Redaktion ekkw.de
Veröffentlicht 30 Jan 2006

Marburg (epd). Der Unternehmer Ludwig Georg Braun hat von den Bürgern die Einsicht verlangt, «dass wir bessere Leistung erbringen müssen». «Wir können die Beschäftigung nur halten, wenn wir es schaffen, die Arbeitsleistung in ausreichenden Wettbewerb zu stellen», sagte Braun beim Ökumene-Gespräch am Samstag in Marburg.

Wegen der Überlegenheit der amerikanischen Wirtschaft müsse sich die restliche Weltwirtschaft an den dort angewandten Prinzipien ausrichten. «Dem amerikanischen Einfluss müssen wir uns stellen», forderte Braun, der Präsident des Deutschen Industrie- und Handelskammertages und seit 1986 Mitglied der Synode der Evangelischen Kirche von Kurhessen-Waldeck ist. «Wir müssen uns auf allen Ebenen leistungsstärker machen.» Dazu gehöre auch die Bildungspolitik. Bildungspolitik müsse nach dem Motto «Keiner darf verloren gehen» betrieben werden.

«Der reale Leistungsdruck hat spürbar zugenommen», erklärte der katholische Sozialethiker Friedhelm Hengsbach. Das Arbeitstempo habe sich beschleunigt, die Flexibilisierung habe zu einer Verlängerung der Arbeitszeit geführt. Die von den Jugendlichen geforderte Mobilität sei erfüllt worden, aber auch mit einem Verlust an Bindung und Heimat verbunden. «Ein Großteil der deutschen Bevölkerung hat einen enormen Zeitnotstand», berichtete Hengsbach.

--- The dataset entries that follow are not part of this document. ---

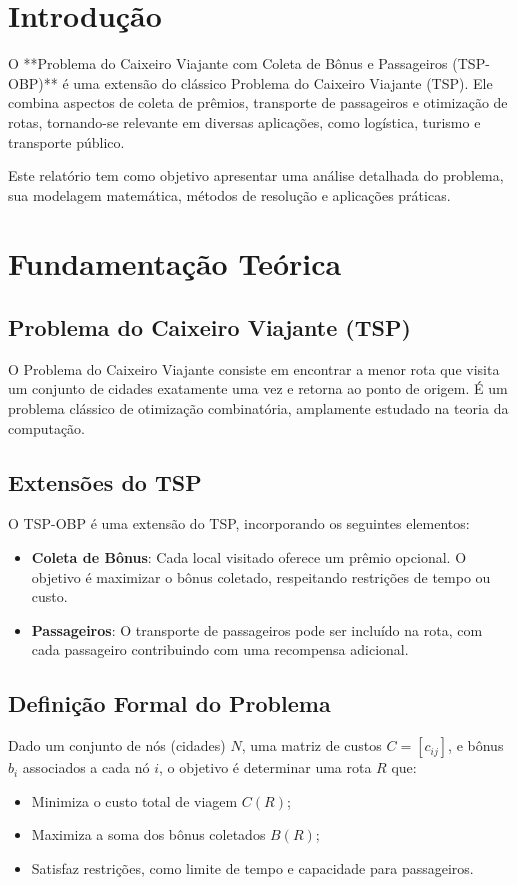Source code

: \documentclass[12pt, a4paper]{report}
\begin{document}

\newpage
\tableofcontents
\thispagestyle{empty}


\chapter{Introdução}

O **Problema do Caixeiro Viajante com Coleta de Bônus e Passageiros (TSP-OBP)** é uma extensão do clássico Problema do Caixeiro Viajante (TSP). Ele combina aspectos de coleta de prêmios, transporte de passageiros e otimização de rotas, tornando-se relevante em diversas aplicações, como logística, turismo e transporte público.

Este relatório tem como objetivo apresentar uma análise detalhada do problema, sua modelagem matemática, métodos de resolução e aplicações práticas.

\chapter{Fundamentação Teórica}

\section{Problema do Caixeiro Viajante (TSP)}
O Problema do Caixeiro Viajante consiste em encontrar a menor rota que visita um conjunto de cidades exatamente uma vez e retorna ao ponto de origem. É um problema clássico de otimização combinatória, amplamente estudado na teoria da computação.

\section{Extensões do TSP}
O TSP-OBP é uma extensão do TSP, incorporando os seguintes elementos:
\begin{itemize}
    \item \textbf{Coleta de Bônus}: Cada local visitado oferece um prêmio opcional. O objetivo é maximizar o bônus coletado, respeitando restrições de tempo ou custo.
    \item \textbf{Passageiros}: O transporte de passageiros pode ser incluído na rota, com cada passageiro contribuindo com uma recompensa adicional.
\end{itemize}

\section{Definição Formal do Problema}
Dado um conjunto de nós (cidades) $N$, uma matriz de custos $C = [c_{ij}]$, e bônus $b_i$ associados a cada nó $i$, o objetivo é determinar uma rota $R$ que:
\begin{itemize}
    \item Minimiza o custo total de viagem $C(R)$;
    \item Maximiza a soma dos bônus coletados $B(R)$;
    \item Satisfaz restrições, como limite de tempo e capacidade para passageiros.
\end{itemize}
\end{document}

Die weiterhin unterschiedlichen Lebenschancen von Männern und Frauen hätten einen «gesellschaftlichen Riss» zur Folge, sagte der Professor für Christliche Gesellschaftsethik an der Philosophisch-Theologischen Hochschule Sankt Georgen in Frankfurt am Main. Die Wirtschaft wolle, dass Frauen erwerbstätig sind. Gleichzeitig werde die Forderung an sie erhoben, mehr Kinder zu bekommen. Die Entscheidung gegen Kinder sei nicht von fehlenden Betreuungsmöglichkeiten für Kinder abhängig. Vielmehr müssten die drei Arbeitsformen Erwerbsarbeit, Betreuungsarbeit und ziviles Engagement «fair» auf Männer und Frauen verteilt werden. «Männer müssten die Arbeitszeit dramatisch verkürzen», forderte Hengsbach.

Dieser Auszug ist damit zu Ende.